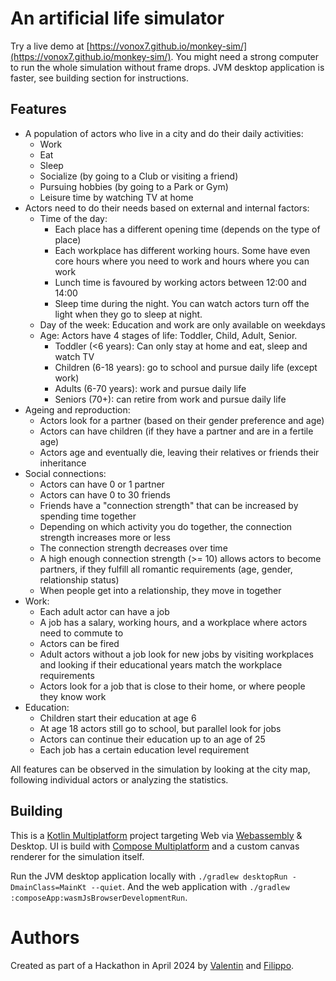 # An artificial life simulator

Try a live demo at [https://vonox7.github.io/monkey-sim/](https://vonox7.github.io/monkey-sim/).
You might need a strong computer to run the whole simulation without frame drops.
JVM desktop application is faster, see building section for instructions.

## Features

- A population of actors who live in a city and do their daily activities:
  - Work
  - Eat
  - Sleep
  - Socialize (by going to a Club or visiting a friend)
  - Pursuing hobbies (by going to a Park or Gym)
  - Leisure time by watching TV at home
- Actors need to do their needs based on external and internal factors:
  - Time of the day:
    - Each place has a different opening time (depends on the type of place)
    - Each workplace has different working hours. Some have even core hours where you need to work and hours where you
      can work
    - Lunch time is favoured by working actors between 12:00 and 14:00
    - Sleep time during the night. You can watch actors turn off the light when they go to sleep at night.
  - Day of the week: Education and work are only available on weekdays
  - Age: Actors have 4 stages of life: Toddler, Child, Adult, Senior.
    - Toddler (<6 years): Can only stay at home and eat, sleep and watch TV
    - Children (6-18 years): go to school and pursue daily life (except work)
    - Adults (6-70 years): work and pursue daily life
    - Seniors (70+): can retire from work and pursue daily life
- Ageing and reproduction:
  - Actors look for a partner (based on their gender preference and age)
  - Actors can have children (if they have a partner and are in a fertile age)
  - Actors age and eventually die, leaving their relatives or friends their inheritance
- Social connections:
  - Actors can have 0 or 1 partner
  - Actors can have 0 to 30 friends
  - Friends have a "connection strength" that can be increased by spending time together
  - Depending on which activity you do together, the connection strength increases more or less
  - The connection strength decreases over time
  - A high enough connection strength (>= 10) allows actors to become partners, if they fulfill all romantic
    requirements (age, gender, relationship status)
  - When people get into a relationship, they move in together
- Work:
  - Each adult actor can have a job
  - A job has a salary, working hours, and a workplace where actors need to commute to
  - Actors can be fired
  - Adult actors without a job look for new jobs by visiting workplaces and looking if their educational years match the
    workplace requirements
  - Actors look for a job that is close to their home, or where people they know work
- Education:
  - Children start their education at age 6
  - At age 18 actors still go to school, but parallel look for jobs
  - Actors can continue their education up to an age of 25
  - Each job has a certain education level requirement

All features can be observed in the simulation by looking at the city map, following individual actors or analyzing the
statistics.

## Building

This is a [Kotlin Multiplatform](https://www.jetbrains.com/help/kotlin-multiplatform-dev/get-started.html) project
targeting Web via [Webassembly](https://kotl.in/wasm/) & Desktop.
UI is build with [Compose Multiplatform](https://github.com/JetBrains/compose-multiplatform/#compose-multiplatform) and
a custom canvas renderer for the simulation itself.

Run the JVM desktop application locally with `./gradlew desktopRun -DmainClass=MainKt --quiet`.
And the web application with `./gradlew :composeApp:wasmJsBrowserDevelopmentRun`.

# Authors

Created as part of a Hackathon in April 2024 by [Valentin](https://github.com/vonox7)
and [Filippo](https://filippo-orru.com).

= = = = = = =

If a line above contains the word "pursue", list it.

    - Children (6-18 years): go to school and pursue daily life (except work)
    - Adults (6-70 years): work and pursue daily life
    - Seniors (70+): can retire from work and pursue daily life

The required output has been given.